Santa Monica 2012

Klinck: we don’t need any more product

The investment and pension industry has created too much complexity and added too many costs, and must move towards more simplicity, executive vice president and member of the management committee of State Street, Jack Klinck, told delegates in an opening address at the Fiduciary Investors Symposium in Santa Monica.

Klinck observed four mega trends in the industry: globalisation, retirement savings, regulation and complexity.

“The industry has been good at innovating. But we’ve become too complex and added costs. I think we need to go in the direction of simplicity,” he says.

“Sophistication is elegant simplicity, not complication. There are more than 76,000 fund products around the world. We don’t need any more products.”
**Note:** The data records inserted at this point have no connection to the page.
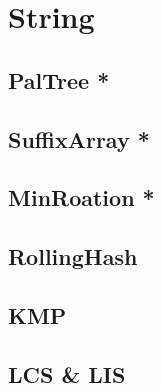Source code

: \documentclass[a4paper,10pt,twocolumn,oneside]{article}
\begin{document}
%

% 

\section{String}

\subsection{PalTree *}


\subsection{SuffixArray *}


\subsection{MinRoation *}


\subsection{RollingHash}


\subsection{KMP}


\subsection{LCS \& LIS}


% 
\end{document}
Klinck says for every 10 funds that are added to 401(k) offerings, the number of people making a choice decreases. In addition, there is more money invested in cash than ever before.
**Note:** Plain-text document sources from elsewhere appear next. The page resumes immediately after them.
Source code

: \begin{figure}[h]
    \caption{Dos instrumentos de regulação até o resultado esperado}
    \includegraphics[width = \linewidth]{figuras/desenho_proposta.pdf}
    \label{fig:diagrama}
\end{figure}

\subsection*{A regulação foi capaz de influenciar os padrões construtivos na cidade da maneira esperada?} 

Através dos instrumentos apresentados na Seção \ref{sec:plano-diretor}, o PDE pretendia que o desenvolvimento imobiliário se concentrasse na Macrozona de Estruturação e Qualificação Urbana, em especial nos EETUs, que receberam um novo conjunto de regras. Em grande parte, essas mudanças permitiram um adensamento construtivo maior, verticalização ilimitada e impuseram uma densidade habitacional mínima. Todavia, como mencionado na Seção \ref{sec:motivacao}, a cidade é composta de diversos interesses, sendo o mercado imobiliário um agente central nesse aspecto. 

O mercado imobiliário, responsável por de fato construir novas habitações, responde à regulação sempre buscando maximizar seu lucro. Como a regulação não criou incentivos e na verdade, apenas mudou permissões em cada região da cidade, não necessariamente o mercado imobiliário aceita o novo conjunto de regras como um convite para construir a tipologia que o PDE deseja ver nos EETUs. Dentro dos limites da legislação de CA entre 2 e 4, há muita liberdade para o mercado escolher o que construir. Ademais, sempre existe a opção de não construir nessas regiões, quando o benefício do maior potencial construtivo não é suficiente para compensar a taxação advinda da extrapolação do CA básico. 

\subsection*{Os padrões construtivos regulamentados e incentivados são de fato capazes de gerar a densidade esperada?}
“So, more products are not necessarily better.”

If a product or offering cannot be explained simply to someone outside the industry, Klinck says, then the chances are it’s not going to work.

Personal behaviours – such as trust and integrity – will also be important.

“With simplicity comes more understanding, and with more understanding comes trust,” he says.

Burrow: Take the lead

Klinck’s comments about simplicity were echoed by the general secretary of the International Trade Union Confederation, Sharan Burrow, who addressed issues of the global economy and the labour market, pointing out there were more than 200 million people around the world that were unemployed.

She believes that building economies has to be income-led growth and questioned the nature of fiduciary duty if institutional investments were not building economies.

“These funds can make a difference,” she says. “You are the leaders, but not if you follow the leader.”

Beware Japanisation

Also at the conference, chief executive of Hermes, Saker Nusseibeh, chaired a session on the economic and political impacts on global markets.

All the participants in the industry need to act more cooperatively, he says, advocating a holistic approach to investments, which includes a partnership between asset owners and providers.

Nusseibeh was joined on a panel by senior general manager of risk at the $1.23-trillion Japan Post Insurance Company, Ryujiro Miki, and professor of law at Georgetown University, Chris Brummer.

Miki, whose fund invests 77 per cent in Japanese government bonds, discussed the concept of “Japanisation” with the delegates. Arguing the US and European short-term interest rates were following the same pattern as Japanese interest rates from 1987.

“Japan invented quantitative easing. We are maybe at QE10 or QE15,” he says. “But the US announcing QE3 is an indication that QE2 didn’t work.”

The Japanese government has indicated it will list Japan Post Insurance in the near-to-medium-term future, and Miki thinks this would potentially have an effect on the market more widely.

“If we build the return-seeking portfolio, then this might have an effect on global markets,” he says.